To read the accompanying story, see: For this Greek immigrant, Jewish New Year brings back sweet memories — and foods — of home.

15 - 18

When you scale a recipe, keep in mind that cooking times and temperatures, pan sizes and seasonings may be affected, so adjust accordingly. Also, amounts listed in the directions will not reflect the changes made to ingredient amounts.

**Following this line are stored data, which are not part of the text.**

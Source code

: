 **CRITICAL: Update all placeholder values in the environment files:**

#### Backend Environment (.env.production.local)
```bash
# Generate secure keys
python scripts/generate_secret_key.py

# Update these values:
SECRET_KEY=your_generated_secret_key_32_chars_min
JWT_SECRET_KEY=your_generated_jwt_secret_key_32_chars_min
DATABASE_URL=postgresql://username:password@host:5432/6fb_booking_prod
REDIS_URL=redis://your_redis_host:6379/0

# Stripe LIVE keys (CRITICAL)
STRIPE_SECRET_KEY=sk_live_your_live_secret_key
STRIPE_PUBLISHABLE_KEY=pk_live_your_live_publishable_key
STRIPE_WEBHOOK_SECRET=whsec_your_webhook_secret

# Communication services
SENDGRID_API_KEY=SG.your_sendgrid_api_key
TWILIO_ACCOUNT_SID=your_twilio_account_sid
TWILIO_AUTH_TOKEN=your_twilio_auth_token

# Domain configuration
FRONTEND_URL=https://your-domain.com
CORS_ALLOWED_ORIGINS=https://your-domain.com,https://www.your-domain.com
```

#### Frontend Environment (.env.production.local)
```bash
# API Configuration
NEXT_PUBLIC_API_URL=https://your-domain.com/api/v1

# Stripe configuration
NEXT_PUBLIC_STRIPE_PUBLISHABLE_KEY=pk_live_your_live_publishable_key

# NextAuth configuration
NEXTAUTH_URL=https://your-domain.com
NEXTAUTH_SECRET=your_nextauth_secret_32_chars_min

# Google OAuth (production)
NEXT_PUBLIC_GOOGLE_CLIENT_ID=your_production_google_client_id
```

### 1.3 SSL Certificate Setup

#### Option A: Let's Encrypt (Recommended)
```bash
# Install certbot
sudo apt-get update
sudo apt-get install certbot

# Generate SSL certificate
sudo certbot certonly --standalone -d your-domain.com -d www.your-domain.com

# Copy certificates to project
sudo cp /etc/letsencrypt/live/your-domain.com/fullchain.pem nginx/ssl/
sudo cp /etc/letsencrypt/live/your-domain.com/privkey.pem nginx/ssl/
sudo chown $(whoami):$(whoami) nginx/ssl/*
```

Tested size: 15-18 servings

  • For the syrup
  • 1 cup water
  • 1/2 cup honey
  • 1 cup sugar
  • One 3-inch cinnamon stick
  • 3 or 4 whole cloves
  • 2 or 3 strips of lemon peel (with little or no white pith), plus 1 teaspoon juice (from 1/2 lemon)
  • For the pastry
  • 3/4 cup raw walnut halves
  • 3/4 cup blanched almonds (skinned; whole or slivered)
  • 1/2 cup sugar
  • 1 teaspoon ground cinnamon
  • 1 pound kadaifi dough, defrosted overnight in the refrigerator (see headnote)
  • 16 tablespoons (2 sticks) unsalted butter, melted


For the syrup: Measure the water in a large liquid measuring cup, then add the honey; this way, it will be easier to pour out all the honey. Pour the liquids into a saucepan, then stir in the sugar. Add the cinnamon stick, cloves (to taste) and lemon rind. Bring to a boil over medium-high heat; once the sugar has dissolved, reduce the heat to medium and cook for about 20 minutes, to form a slightly thickened syrup. Remove from the heat, stir in the lemon juice and let cool to room temperature, then strain, discarding the solids.

While the syrup is cooking, make the pastry: Preheat the oven to 350 degrees. Use cooking oil spray to lightly grease a 9-by-13-inch glass baking dish.

Combine the walnuts and almonds in a food processor; pulse until finely chopped but not ground into meal. Alternately, finely chop each kind of nut separately by hand. Mix the chopped nuts with sugar and cinnamon in a bowl.

Take the defrosted kadaifi dough out of its packaging and carefully unfold it on a clean countertop. Gently pull apart the strands of dough to a length of 14 inches and spread them fairly evenly. Cut the dough lengthwise in half. Cover the half you won’t be using right away with a slightly damp clean dish towel.

Use both hands to place the dough in the baking dish. Gently pull and spread the strands of dough until the bottom is evenly covered and there are no clumps of dough.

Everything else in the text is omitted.